CapitaLand Retail China Trust – MAS flattening of S$ band to offset weakening RMB pressure.

  • We downgraded from "Buy" to "Accumulate" in a recent report on April 14.
  • Retail sales growth in China is slowing.
  • RMB weakening since end 2015 but new MAS policy should lessen impact.
  • Low gearing provides ammunition for growth as well.
  • CRCT will be announcing 1H16 results on 27 July 2016. We will review our call post results.

First REIT – Stable portfolio in times of volatility.
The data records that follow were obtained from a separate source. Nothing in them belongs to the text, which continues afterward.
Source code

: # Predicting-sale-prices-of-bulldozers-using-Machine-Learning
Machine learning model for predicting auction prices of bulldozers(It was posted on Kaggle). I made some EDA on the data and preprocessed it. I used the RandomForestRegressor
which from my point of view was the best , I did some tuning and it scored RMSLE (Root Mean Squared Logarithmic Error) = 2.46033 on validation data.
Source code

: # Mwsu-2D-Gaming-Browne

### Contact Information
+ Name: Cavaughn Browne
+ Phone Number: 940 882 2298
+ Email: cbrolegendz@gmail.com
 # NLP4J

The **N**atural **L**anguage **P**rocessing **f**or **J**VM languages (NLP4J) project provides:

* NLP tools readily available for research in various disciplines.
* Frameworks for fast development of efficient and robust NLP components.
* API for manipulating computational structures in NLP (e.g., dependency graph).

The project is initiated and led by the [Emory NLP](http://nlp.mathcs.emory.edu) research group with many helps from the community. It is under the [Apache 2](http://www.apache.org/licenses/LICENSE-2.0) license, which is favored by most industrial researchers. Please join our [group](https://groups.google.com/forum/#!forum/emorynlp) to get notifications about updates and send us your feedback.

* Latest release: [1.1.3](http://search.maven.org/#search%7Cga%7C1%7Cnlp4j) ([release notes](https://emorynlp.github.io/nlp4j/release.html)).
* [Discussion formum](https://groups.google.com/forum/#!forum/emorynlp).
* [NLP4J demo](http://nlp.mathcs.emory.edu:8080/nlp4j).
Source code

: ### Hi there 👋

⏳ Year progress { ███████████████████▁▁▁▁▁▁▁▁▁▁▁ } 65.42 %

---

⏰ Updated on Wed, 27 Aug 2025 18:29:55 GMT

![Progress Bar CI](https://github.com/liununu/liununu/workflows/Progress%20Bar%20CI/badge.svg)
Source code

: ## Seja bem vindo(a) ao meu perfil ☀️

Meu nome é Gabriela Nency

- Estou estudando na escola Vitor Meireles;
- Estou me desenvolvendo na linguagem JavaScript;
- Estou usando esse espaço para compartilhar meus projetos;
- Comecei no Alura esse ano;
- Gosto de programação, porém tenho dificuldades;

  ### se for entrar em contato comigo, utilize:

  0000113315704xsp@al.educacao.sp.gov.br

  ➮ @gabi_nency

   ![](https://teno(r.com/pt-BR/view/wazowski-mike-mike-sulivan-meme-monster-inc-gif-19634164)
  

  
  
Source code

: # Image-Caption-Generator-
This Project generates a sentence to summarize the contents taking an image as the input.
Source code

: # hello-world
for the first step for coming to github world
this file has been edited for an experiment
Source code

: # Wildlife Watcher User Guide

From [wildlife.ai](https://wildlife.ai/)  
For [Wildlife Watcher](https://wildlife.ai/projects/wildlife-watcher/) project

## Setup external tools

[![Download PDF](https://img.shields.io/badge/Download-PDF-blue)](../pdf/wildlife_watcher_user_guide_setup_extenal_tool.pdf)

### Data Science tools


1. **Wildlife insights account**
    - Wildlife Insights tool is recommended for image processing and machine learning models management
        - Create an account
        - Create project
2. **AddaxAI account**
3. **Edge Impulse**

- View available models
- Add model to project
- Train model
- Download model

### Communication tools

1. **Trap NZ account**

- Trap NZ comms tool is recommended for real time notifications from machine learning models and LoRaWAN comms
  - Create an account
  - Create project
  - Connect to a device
  • Maintain "Accumulate", target price of S$1.32 (from S$1.38) in a recent report on July 18.
  • 1H Gross Revenue and DPU came in at 48% of our FY16E forecasts.
  • S$60m perpetual securities lower gearing from 34.4% to 30%.
  • Revise forecasts downwards due to delay in Yogyakarta acquisition and weak CPI data. 
  • First REIT’s Indonesian hospitals have rental reversions pegged to Singapore’s CPI.

Frasers Centrepoint Trust – Resilient amidst the generally lacklustre retail trends.

  • Maintain "Neutral", with unchanged target price of S$2 in a recent report on July 18.
  • 9M Gross Revenue and DPU at 75% and 77% of our FY16 estimates.
  • Portfolio tenant sales generally flat, except at malls undergoing AEI and tenant readjustments.
  • Strong rental reversions underpinned by high reversion of 9.3% at Causeway Point.